- About this exercise
This exercise calls for copying every line below that holds the word "repl".

- Excerpts from a dataset
- - - - - - -

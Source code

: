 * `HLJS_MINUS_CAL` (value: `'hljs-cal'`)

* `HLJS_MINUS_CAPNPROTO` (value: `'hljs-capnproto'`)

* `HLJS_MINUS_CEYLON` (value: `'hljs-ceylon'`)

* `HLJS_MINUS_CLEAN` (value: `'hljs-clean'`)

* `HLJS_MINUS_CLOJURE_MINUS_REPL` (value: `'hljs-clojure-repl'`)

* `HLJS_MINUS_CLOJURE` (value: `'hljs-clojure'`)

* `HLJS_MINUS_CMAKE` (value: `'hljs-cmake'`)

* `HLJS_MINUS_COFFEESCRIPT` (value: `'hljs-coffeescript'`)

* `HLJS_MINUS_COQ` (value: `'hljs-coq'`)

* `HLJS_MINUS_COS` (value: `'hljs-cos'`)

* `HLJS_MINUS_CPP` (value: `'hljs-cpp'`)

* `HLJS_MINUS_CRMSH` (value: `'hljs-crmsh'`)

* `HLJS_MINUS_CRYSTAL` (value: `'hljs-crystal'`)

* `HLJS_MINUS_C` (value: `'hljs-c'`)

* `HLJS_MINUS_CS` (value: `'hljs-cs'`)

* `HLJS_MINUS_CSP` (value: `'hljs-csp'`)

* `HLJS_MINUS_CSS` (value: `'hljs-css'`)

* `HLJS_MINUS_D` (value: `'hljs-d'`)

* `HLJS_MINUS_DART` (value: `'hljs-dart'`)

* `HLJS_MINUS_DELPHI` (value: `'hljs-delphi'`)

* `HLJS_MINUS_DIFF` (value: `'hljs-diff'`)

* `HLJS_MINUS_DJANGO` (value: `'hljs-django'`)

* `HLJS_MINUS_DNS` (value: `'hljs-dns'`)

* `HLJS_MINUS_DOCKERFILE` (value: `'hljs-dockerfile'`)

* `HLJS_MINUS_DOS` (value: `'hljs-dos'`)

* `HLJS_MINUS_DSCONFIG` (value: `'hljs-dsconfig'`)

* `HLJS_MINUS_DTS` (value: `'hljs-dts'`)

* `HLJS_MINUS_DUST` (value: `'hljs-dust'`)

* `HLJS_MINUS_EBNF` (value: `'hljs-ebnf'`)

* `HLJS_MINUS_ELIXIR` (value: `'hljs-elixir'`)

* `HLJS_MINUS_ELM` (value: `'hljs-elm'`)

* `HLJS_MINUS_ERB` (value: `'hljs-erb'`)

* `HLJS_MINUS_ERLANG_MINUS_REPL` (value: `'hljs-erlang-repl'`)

- - - - - - -

- Exercise result
* `HLJS_MINUS_CLOJURE_MINUS_REPL` (value: `'hljs-clojure-repl'`)
* `HLJS_MINUS_ERLANG_MINUS_REPL` (value: `'hljs-erlang-repl'`)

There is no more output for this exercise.